Leaders today must take a deep, honest look at their operations. They must ask poignant questions, like ‘Where are the vulnerabilities?’ Which functions are most exposed to currency risk, supplier concentration, or global shocks? These weak points are always the first to feel the strain during disruption.

The default response can no longer be workforce reductions. Sustainable resilience comes from improving productivity and driving structural cost efficiencies, not from short-term cuts that weaken long-term capability. When organisations embed productivity-focused savings into the business model, they create the financial buffers needed to absorb shocks and remain competitive in uncertain times.

How can manufacturing excellence contribute to enhancing national competitiveness, particularly regarding productivity and cost efficiency?

When I facilitate sessions on this topic for Executive MBA students, I emphasise that manufacturing excellence is the foundation for competing globally; it is not optional. It represents the true end-to-end integration of supply chain operations. It aligns strategy with execution across three critical dimensions: transactional transformation (business process improvements); technical transformation (systems and tools); and workforce readiness (quality, cost delivery, safety, morale, and developing outstanding leaders).

A clear example is how we have leveraged Six Sigma and Lean Manufacturing tools to optimise costs and develop our people. In many developed countries, equipment operators are no longer just “machine operators”; they are now technical operators. They maintain equipment, manage quality, oversee processes, and drive continuous improvement on their lines.

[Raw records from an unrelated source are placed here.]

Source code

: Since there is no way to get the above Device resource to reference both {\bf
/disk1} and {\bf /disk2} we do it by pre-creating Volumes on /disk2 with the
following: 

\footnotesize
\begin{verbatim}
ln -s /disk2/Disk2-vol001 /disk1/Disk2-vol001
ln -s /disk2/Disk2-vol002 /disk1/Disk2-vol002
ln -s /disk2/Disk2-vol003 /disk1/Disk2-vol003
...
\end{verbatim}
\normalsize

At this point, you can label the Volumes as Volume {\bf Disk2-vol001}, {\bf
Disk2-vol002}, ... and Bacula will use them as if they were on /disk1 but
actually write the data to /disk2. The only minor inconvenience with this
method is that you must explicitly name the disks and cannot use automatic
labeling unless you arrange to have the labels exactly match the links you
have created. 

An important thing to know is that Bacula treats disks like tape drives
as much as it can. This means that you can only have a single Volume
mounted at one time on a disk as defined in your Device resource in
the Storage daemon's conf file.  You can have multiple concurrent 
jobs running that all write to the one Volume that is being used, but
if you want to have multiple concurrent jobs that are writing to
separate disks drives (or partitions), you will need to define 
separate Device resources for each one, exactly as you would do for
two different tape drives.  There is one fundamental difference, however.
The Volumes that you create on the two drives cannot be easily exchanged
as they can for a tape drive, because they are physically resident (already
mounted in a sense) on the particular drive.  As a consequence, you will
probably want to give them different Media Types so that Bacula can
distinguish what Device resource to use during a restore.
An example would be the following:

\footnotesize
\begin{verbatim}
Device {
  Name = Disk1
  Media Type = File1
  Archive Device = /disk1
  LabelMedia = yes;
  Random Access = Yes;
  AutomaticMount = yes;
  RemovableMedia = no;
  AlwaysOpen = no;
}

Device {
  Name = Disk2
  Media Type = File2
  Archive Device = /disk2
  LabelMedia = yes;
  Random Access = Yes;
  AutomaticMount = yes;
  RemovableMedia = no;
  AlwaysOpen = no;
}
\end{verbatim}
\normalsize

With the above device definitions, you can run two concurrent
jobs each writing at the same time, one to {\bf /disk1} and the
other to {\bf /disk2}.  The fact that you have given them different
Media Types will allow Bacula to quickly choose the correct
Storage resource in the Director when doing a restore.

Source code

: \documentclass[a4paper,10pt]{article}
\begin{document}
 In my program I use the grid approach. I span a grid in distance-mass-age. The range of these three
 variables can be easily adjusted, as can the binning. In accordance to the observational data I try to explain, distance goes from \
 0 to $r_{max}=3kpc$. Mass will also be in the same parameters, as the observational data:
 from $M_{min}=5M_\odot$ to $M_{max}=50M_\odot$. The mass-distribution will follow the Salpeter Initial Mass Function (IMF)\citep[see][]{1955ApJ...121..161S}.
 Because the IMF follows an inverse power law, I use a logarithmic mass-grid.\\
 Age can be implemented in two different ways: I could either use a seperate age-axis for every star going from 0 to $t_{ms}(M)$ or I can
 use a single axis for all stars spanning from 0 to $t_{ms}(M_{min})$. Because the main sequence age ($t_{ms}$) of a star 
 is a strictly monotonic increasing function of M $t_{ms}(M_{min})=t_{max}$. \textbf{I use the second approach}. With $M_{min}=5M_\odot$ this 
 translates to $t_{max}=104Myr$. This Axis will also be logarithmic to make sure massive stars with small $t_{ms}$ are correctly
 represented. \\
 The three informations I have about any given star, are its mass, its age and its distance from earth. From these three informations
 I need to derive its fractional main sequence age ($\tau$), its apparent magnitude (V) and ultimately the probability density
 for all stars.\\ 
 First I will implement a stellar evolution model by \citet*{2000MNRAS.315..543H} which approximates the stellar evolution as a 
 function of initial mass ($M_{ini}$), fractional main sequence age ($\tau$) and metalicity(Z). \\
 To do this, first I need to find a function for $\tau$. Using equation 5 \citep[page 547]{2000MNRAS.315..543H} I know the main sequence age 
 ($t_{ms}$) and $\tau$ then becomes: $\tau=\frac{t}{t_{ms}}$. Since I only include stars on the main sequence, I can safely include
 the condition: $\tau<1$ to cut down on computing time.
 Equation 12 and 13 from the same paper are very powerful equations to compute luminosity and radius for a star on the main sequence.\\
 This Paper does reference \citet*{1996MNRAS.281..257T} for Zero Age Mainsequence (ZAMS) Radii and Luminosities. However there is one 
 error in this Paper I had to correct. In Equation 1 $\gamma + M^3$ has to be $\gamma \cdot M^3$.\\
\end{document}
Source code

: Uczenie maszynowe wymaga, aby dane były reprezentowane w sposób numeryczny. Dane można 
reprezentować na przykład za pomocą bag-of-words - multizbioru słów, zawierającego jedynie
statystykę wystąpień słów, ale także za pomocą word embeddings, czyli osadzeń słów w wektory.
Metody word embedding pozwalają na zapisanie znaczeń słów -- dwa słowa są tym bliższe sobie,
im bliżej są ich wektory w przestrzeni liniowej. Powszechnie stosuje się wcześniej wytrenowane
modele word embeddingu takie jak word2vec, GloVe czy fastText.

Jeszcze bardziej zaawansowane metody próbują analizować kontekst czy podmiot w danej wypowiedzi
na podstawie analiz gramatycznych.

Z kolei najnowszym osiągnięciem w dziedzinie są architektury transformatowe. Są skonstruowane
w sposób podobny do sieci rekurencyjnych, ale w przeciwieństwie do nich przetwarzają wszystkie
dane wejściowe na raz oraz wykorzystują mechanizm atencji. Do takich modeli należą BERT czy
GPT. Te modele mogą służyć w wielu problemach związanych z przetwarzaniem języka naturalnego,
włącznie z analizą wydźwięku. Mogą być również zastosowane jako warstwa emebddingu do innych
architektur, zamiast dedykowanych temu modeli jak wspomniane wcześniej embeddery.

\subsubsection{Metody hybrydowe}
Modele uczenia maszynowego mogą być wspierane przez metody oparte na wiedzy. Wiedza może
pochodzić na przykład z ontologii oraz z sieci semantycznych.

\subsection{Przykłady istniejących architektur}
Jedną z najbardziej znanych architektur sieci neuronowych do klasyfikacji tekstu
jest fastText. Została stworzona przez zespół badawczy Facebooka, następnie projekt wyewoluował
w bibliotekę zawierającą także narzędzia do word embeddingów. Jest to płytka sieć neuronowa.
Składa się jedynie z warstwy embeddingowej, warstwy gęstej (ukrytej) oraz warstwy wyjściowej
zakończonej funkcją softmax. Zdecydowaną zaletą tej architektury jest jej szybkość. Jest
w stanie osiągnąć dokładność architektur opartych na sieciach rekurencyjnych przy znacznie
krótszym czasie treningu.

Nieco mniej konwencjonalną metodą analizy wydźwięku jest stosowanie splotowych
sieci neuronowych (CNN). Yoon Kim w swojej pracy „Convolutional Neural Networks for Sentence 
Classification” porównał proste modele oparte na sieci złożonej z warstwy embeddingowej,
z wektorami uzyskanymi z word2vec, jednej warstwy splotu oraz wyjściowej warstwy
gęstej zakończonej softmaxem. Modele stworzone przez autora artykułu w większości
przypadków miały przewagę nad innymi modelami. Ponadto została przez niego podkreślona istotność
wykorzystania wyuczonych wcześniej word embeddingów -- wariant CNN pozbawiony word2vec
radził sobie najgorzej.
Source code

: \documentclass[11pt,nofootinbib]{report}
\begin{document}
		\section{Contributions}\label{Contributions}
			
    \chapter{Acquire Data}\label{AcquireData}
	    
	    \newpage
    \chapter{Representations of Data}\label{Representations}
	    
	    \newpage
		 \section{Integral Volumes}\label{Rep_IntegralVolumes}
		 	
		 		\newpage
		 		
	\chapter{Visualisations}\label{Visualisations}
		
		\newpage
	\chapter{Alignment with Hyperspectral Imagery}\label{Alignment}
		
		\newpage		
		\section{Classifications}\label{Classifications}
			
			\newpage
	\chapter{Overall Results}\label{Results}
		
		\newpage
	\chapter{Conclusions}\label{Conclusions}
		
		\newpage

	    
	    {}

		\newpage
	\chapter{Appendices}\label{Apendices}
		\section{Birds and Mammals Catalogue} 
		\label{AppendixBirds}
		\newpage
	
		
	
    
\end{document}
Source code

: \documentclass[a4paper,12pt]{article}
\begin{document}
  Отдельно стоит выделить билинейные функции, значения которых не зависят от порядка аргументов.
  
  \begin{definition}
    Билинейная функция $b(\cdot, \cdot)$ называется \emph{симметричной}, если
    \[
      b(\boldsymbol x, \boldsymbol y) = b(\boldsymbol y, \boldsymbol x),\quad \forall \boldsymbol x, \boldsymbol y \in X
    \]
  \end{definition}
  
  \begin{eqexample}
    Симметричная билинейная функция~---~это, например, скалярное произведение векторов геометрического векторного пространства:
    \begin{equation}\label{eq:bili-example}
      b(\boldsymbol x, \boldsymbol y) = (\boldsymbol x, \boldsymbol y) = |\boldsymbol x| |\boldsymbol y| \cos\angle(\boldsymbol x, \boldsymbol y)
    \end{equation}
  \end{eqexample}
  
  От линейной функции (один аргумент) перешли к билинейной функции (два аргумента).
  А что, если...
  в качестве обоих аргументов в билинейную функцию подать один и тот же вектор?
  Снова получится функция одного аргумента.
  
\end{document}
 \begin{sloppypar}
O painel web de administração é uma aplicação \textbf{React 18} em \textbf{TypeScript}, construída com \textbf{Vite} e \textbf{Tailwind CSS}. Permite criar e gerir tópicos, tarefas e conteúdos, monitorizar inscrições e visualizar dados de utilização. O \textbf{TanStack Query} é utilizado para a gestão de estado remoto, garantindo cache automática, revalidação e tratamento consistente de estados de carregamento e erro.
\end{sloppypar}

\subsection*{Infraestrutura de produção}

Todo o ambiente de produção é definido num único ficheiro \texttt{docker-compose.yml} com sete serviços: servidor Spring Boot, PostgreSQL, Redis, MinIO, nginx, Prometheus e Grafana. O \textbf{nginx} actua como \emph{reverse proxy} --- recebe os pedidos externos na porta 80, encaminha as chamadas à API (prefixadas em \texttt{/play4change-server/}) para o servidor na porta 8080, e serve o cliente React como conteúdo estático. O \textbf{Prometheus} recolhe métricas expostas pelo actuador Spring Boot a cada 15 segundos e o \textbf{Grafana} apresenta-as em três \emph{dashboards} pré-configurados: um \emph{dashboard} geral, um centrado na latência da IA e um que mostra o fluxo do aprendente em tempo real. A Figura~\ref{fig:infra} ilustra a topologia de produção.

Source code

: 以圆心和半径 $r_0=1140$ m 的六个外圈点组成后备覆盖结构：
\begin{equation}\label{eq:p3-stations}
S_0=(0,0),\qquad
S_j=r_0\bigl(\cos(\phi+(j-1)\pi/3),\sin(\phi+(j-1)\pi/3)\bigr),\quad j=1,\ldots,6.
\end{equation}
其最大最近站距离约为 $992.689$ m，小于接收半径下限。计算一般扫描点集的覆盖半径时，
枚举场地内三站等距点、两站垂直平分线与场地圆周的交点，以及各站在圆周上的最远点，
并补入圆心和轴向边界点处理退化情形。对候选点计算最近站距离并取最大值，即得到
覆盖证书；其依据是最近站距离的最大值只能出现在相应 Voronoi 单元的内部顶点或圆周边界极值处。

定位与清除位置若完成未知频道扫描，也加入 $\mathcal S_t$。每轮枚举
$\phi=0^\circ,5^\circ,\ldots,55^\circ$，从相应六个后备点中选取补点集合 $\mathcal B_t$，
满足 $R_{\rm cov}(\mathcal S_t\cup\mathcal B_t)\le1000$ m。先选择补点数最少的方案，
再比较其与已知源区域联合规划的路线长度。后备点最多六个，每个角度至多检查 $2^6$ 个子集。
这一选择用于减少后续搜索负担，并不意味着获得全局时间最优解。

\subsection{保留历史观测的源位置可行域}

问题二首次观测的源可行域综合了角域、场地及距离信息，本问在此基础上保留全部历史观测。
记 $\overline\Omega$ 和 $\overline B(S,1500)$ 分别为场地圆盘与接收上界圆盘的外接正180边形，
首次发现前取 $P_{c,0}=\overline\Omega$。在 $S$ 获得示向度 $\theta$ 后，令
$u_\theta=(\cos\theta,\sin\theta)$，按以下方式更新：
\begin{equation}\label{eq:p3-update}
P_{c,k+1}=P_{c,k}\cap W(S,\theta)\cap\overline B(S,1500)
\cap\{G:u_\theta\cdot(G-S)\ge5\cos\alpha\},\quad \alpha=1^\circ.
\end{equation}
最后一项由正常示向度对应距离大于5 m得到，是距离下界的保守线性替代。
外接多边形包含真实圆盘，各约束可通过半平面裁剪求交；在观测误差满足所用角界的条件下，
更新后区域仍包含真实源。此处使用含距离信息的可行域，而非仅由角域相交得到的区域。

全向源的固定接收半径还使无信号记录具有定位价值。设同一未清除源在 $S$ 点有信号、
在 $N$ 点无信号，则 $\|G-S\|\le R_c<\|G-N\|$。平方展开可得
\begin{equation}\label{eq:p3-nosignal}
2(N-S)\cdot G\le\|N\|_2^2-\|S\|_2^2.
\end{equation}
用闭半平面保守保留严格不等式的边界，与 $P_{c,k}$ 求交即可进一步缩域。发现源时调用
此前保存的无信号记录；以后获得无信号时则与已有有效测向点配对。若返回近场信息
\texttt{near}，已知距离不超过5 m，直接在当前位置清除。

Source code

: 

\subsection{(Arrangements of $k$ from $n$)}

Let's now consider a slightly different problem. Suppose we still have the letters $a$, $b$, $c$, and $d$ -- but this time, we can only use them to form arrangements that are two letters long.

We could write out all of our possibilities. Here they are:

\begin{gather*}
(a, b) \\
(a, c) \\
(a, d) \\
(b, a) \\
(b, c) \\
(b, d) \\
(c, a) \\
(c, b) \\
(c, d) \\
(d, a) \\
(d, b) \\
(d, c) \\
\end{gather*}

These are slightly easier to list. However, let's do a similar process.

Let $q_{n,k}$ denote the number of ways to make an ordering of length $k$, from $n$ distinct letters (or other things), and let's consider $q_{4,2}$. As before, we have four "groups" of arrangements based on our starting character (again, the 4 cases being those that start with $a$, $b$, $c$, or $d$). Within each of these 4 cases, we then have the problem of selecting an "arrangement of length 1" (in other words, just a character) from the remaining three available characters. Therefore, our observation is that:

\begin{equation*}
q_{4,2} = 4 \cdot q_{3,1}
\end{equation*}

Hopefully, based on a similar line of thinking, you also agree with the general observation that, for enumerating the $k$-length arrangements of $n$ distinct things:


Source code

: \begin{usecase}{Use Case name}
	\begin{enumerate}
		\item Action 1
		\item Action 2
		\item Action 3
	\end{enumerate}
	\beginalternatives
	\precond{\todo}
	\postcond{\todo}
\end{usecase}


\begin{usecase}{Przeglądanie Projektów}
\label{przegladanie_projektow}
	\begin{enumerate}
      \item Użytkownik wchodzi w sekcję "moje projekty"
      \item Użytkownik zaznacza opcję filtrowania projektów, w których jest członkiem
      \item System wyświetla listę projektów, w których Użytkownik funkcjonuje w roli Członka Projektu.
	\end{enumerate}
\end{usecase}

This shows why excellence must be built from the bottom up. To truly improve productivity and reduce costs, training cannot be reserved for management alone. It must reach the shop-floor operators. They are the ones who drive results first.

Goods are increasingly crossing borders with ease. That is why consumers are demanding higher quality at lower cost. To be competitive, we must start today by ensuring our people understand that there are no ‘small tasks’. Every role, operation, and assignment must be done right the first time.

How can organisations build and retain strong teams amid the challenges of talent migration and widening leadership gaps?

A report from the Centre for Global Development indicates that the cross-border movement of highly skilled professionals has declined for the first time since 2020, falling 8.5 per cent year on year as of 31 August 2025. Even so, about 2.4 million highly skilled individuals still changed countries. The drop essentially reflects key decisions by certain countries to limit access.

I believe that we must focus on the key attributes of our youthful population and invest in building a healthy culture in our organisations that rewards innovation and creativity. Collaboration cannot remain just a slogan on our values board. It must be strengthened across the organisation. We have to embrace new technology and new ways of working and expose our employees to them. This, I believe, would help in retaining our top talents. One reason I stayed long in my earlier career was that my inputs were recognised and acknowledged, and I knew I was in the talent pool. I was being developed as a future leader, and this was an exciting journey for me. We have to focus on our best hands and deliberately equip them for future roles.

How can leadership, strategy, commercial, and supply chain functions be aligned to effectively deliver core business objectives?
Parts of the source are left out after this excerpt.